Kant paraît avoir introduit le « sens interne » par le même motif qui lui fit accorder en général aux concepts de la psychologie et de la logique traditionnelles une influence si large et si décisive sur son système il croyait en effet trouver dans le réseau de concepts ancien, et en quelque sorte éprouvé, une garantie en faveur de l’intégralité des phénomènes étudiés. Pour lui, la chose essentielle partout était non la théorie, mais la classification traditionnelle ; c’est ce qu’il prouve par la liberté et aussi par la réserve de ses définitions, qui se rattachent toujours le moins possible aux concepts traditionnels et ne visent qu’à une délimitation de la matière, exacte et ne préjugeant rien sans nécessité. — D’après Cohen[1] Kant admet le sens interne pour réfuter l’ « idéalisme matériel » précisément sur le terrain où il cherchait son appui principal, et pour enlever au dogme de la substance de l’âme son fondement essentiel. C’est ainsi que Kant déclare expressément, ou qu’il ne faut pas du tout admettre de sens interne, ou que le sujet qui en est l’objet doit être un phénomène, aussi bien que les objets du sens externe. Nous n’examinerons pas ici jusqu’à quel point Kant était déjà, d’après Cohen, sur la voie d’une saine psychologie, qui transformait les « facultés » en processus. En tout cas, l’effet immédiat de l’hypothèse du « sens interne » a été fâcheux et a conduit à l’erreur. On peut aussi affirmer encore que la déduction transcendantale du temps, en connexion avec la théorie du « sens interne », est loin d’offrir la même évidence que celle de l’espace ; qu’elle est, au contraire, exposée aux plus graves objections.

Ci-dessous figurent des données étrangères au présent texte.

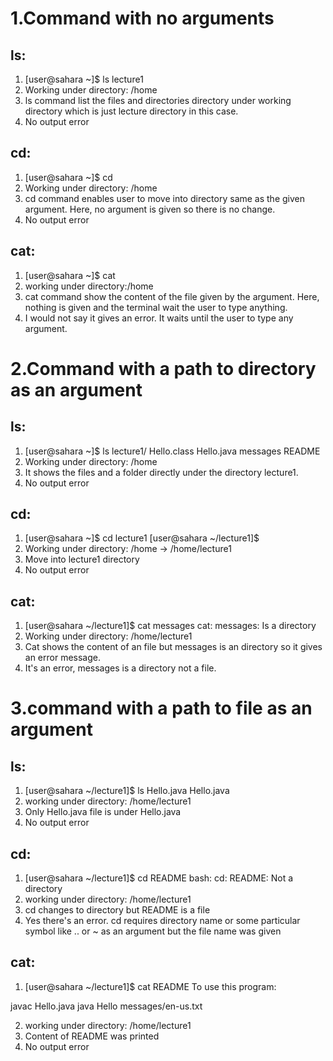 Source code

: # 1.Command with no arguments

## ls:

1) [user@sahara ~]$ ls
lecture1
2) Working under directory: /home
3) ls command list the files and directories directory under working directory which is just lecture directory in this case.
4) No output error

## cd:

1) [user@sahara ~]$ cd
2) Working under directory: /home
3) cd command enables user to move into directory same as the given argument. Here, no argument is given so there is no change.
4) No output error

## cat:
1) [user@sahara ~]$ cat
2) working under directory:/home
3) cat command show the content of the file given by the argument. Here, nothing is given and the terminal wait the user to type anything.
4) I would not say it gives an error. It waits until the user to type any argument.


# 2.Command with a path to directory as an argument

## ls:
1) [user@sahara ~]$ ls lecture1/
Hello.class  Hello.java  messages  README
2) Working under directory: /home
3) It shows the files and a folder directly under the directory lecture1.
4) No output error

## cd:
1) [user@sahara ~]$ cd lecture1
[user@sahara ~/lecture1]$ 
2) Working under directory: /home -> /home/lecture1
3) Move into lecture1 directory
4) No output error

## cat:
1) [user@sahara ~/lecture1]$ cat messages
cat: messages: Is a directory
2) Working under directory: /home/lecture1
3) Cat shows the content of an file but messages is an directory so it gives an error message.
4) It's an error, messages is a directory not a file.

# 3.command with a path to file as an argument

## ls:
1) [user@sahara ~/lecture1]$ ls Hello.java
Hello.java
2) working under directory: /home/lecture1
3) Only Hello.java file is under Hello.java
4) No output error

## cd:
1) [user@sahara ~/lecture1]$ cd README
bash: cd: README: Not a directory
2) working under directory: /home/lecture1
3) cd changes to directory but README is a file
4) Yes there's an error. cd requires directory name or some particular symbol like .. or ~ as an argument but the file name was given

## cat:
1) [user@sahara ~/lecture1]$ cat README
To use this program:

javac Hello.java
java Hello messages/en-us.txt


2) working under directory: /home/lecture1
3) Content of README was printed
4) No output error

44 [page 408]. On peut ici avouer volontiers, que, dans ces derniers temps, l’observation des phénomènes que l’on appelle « internes » a fait de grands progrès et que d’utiles services ont été rendus sur ce terrain, non-seulement par des physiologistes mais encore par des hommes qui travaillent à fonder une psychologie empirique ; ainsi, par exemple par Stumpf dans sa dissertation finement exposée sur la représentation des surfaces fournie par le sens de la vue[2]. Il est toutefois aisé de constater qu’ici le procédé est absolument le même que dans l’observation externe, et que cette espèce d’ « observation de soi-

  1. Kant’s Theorie der Erfahrung, X, p. 146 et suiv.
  2. Ueber den psychologischen Ursprung der Raumvorstellung, I. Capitel, Leipzig, 1873.